Harvey v. Blockbuster, Inc., No. 05-1606, 2005 WL 186936 (D.N.J. Aug. 8, 2005).
This federal district court decision from New Jersey holds that a consumer action pursued by the state’s Attorney General is not a “class action” under the Class Action Fairness Act. The opinion by U. S. District Judge Mary L. Cooper makes some key points regarding the interplay between CAFA and consumer suits pursued by state officials.
Here, New Jersey Attorney General Peter C. Harvey and New Jersy Acting Director of Consumer Affairs Jeffrey C. Burstein sued Blockbuster in state court on the day of CAFA’s enactment, claiming that Blockbuster violated the New Jersey Consumer Fraud Act by failing to properly disclose the terms of the company’s “End of Late Fees” policy. Blockbuster then removed the action to federal court under CAFA, and argued against remand on the grounds that the case was essentially a class action on behalf of the state’s citizen consumers. Blockbuster also contended that Congress intended that CAFA cover consumer actions pursued by states’ attorneys general, by rejecting an exception that would have excluded them from the new law’s coverage. Both parties stipulated that there was no federal question jurisdiction under Section 1331.
The court rejected both of Blockbuster’s arguments, holding that the suit is not a class action under CAFA, and specifically under 28 U.S.C. 1332(d), since the state invoked its power parens patriae, rather than serving in a representative capacity for a class of citizens. Since a state or its alter ego is not a “citizen” for diversity purposes, the action also fails to meet minimum diversity requirements, Judge Cooper explained. “This is not an action between citizens of different states; rather, it is between a state and a citizen of another state.”

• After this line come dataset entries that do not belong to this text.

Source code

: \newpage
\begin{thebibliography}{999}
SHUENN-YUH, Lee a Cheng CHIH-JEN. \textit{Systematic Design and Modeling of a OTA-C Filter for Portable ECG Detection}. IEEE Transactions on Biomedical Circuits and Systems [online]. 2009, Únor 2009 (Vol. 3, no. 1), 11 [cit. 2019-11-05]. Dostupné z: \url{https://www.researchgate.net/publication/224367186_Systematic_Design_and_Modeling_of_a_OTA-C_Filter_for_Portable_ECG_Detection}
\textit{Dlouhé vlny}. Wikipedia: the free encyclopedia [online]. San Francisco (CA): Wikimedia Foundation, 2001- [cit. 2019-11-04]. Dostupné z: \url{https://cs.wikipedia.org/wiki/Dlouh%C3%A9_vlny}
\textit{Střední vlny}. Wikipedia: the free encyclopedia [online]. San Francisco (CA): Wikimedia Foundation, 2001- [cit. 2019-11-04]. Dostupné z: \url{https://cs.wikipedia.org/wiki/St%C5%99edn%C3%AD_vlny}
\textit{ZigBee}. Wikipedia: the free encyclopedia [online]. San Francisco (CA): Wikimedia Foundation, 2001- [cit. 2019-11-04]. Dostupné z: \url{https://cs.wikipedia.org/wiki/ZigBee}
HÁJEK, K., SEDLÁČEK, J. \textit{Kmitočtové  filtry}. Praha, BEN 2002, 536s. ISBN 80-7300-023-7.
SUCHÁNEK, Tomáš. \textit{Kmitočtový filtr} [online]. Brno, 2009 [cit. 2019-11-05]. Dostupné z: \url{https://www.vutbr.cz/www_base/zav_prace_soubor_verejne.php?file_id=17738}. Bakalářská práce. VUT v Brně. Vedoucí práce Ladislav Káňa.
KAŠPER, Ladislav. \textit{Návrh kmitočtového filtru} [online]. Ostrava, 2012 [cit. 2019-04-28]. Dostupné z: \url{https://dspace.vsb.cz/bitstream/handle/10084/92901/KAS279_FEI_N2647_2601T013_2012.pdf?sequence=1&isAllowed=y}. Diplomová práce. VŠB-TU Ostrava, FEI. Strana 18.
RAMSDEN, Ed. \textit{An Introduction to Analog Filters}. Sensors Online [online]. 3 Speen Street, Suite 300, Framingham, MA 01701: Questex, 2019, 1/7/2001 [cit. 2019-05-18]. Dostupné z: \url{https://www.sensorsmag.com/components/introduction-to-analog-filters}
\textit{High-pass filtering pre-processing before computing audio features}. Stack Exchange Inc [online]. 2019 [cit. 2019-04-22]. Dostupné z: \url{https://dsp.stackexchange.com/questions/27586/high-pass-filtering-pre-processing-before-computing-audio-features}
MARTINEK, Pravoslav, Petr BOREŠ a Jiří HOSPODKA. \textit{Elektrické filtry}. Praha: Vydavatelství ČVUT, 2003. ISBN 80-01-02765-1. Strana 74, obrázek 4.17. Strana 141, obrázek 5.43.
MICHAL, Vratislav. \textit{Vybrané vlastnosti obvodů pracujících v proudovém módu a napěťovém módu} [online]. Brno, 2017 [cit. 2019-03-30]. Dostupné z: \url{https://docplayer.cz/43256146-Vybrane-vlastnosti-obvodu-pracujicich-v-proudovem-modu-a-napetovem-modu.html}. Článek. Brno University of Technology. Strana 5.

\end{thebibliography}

Judge Cooper, in her memorandum opinion, relied extensively on the Legislative History of CAFA regarding representative actions brought by state attorneys general not being class actions under CAFA. She also denied the plaintiffs’ motion for attorneys fees and costs, finding that Blockbuster had made a good faith argument in its removal, since the case law regarding Section 1332(d)was lacking at the time of removal.